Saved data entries
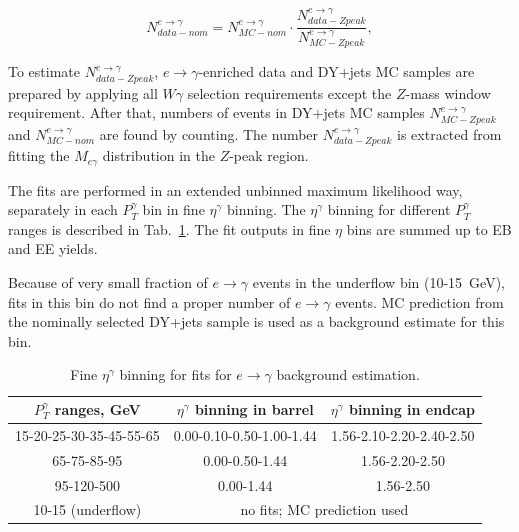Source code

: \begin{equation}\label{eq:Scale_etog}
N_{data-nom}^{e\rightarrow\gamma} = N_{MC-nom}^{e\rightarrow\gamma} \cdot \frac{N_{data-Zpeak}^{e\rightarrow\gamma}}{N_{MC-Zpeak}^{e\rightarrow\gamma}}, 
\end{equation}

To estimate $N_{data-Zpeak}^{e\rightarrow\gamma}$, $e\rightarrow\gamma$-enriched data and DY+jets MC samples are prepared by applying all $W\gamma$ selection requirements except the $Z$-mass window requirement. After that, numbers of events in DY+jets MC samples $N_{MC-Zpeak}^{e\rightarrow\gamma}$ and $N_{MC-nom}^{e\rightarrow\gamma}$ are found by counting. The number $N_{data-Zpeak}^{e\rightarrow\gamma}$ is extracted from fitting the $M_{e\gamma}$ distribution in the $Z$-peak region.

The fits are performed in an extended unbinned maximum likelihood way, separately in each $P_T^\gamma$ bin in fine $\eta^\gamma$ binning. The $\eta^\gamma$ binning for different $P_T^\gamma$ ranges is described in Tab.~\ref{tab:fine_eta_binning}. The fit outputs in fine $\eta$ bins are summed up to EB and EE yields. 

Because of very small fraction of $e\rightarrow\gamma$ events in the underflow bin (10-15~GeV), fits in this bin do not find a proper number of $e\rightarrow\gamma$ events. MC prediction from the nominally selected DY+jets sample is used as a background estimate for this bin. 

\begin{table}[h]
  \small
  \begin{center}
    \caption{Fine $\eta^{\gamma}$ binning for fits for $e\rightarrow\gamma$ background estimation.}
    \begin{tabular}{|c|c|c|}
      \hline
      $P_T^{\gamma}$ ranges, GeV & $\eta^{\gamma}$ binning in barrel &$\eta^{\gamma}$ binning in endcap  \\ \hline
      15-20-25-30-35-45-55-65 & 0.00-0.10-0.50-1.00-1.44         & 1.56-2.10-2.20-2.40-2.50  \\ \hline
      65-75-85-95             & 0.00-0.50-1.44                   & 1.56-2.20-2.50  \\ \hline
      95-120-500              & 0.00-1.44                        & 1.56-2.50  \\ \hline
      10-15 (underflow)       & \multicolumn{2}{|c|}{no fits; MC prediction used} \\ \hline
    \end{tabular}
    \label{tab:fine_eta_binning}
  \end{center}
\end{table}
* * *
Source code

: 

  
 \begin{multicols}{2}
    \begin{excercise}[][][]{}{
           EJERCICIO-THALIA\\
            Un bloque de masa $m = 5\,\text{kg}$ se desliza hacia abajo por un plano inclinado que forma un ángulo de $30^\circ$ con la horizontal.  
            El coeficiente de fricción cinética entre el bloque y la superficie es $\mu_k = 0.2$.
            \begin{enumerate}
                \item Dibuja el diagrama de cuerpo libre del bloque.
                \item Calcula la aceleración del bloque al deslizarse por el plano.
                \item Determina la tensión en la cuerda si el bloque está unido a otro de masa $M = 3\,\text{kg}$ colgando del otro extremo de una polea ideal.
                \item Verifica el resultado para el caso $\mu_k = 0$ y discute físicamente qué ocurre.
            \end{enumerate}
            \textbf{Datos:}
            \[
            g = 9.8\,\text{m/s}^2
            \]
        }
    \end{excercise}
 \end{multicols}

Work request:
In the entries above, find each line with the word "equation" and return it.

Result of this task:
: \begin{equation}\label{eq:Scale_etog}
\end{equation}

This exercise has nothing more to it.